### Exercise brief:
The required output is the line that contains "decisions on the" and every line after it, each written out exactly, up to the end of the entries.

[Saved data entries]
• • • •

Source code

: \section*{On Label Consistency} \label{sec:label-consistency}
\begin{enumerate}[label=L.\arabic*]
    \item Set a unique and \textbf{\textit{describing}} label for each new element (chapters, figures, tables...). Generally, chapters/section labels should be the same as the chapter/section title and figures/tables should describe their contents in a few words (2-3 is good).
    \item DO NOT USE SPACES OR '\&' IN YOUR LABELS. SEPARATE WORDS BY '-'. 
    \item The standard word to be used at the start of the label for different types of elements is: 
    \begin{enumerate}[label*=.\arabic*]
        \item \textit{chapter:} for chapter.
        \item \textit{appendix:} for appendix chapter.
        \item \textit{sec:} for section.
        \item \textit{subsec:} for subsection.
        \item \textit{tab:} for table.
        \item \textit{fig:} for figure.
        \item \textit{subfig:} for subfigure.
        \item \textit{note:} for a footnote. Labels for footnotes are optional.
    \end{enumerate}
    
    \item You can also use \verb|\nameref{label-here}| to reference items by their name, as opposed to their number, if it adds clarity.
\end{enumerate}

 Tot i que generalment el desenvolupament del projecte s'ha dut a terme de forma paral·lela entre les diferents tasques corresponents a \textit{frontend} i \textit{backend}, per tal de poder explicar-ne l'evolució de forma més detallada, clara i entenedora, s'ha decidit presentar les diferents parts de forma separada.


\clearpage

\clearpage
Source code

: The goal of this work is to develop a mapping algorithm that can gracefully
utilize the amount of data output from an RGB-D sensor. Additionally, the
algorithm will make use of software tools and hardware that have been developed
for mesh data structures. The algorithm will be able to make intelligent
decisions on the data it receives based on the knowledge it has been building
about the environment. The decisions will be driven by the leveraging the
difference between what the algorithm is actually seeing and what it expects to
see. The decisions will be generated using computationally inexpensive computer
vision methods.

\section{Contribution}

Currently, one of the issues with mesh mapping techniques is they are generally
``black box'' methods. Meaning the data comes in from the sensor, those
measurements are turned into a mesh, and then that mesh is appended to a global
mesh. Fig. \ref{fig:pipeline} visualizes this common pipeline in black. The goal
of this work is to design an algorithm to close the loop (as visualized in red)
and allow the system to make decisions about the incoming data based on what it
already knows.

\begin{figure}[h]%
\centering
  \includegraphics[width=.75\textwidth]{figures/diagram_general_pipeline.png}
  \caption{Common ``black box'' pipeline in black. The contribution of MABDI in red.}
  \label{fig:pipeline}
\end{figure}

• • • •

### Reply to the exercise:
decisions on the data it receives based on the knowledge it has been building
about the environment. The decisions will be driven by the leveraging the
difference between what the algorithm is actually seeing and what it expects to
see. The decisions will be generated using computationally inexpensive computer
vision methods.

\section{Contribution}

Currently, one of the issues with mesh mapping techniques is they are generally
``black box'' methods. Meaning the data comes in from the sensor, those
measurements are turned into a mesh, and then that mesh is appended to a global
mesh. Fig. \ref{fig:pipeline} visualizes this common pipeline in black. The goal
of this work is to design an algorithm to close the loop (as visualized in red)
and allow the system to make decisions about the incoming data based on what it
already knows.

\begin{figure}[h]%
\centering
  \includegraphics[width=.75\textwidth]{figures/diagram_general_pipeline.png}
  \caption{Common ``black box'' pipeline in black. The contribution of MABDI in red.}
  \label{fig:pipeline}
\end{figure}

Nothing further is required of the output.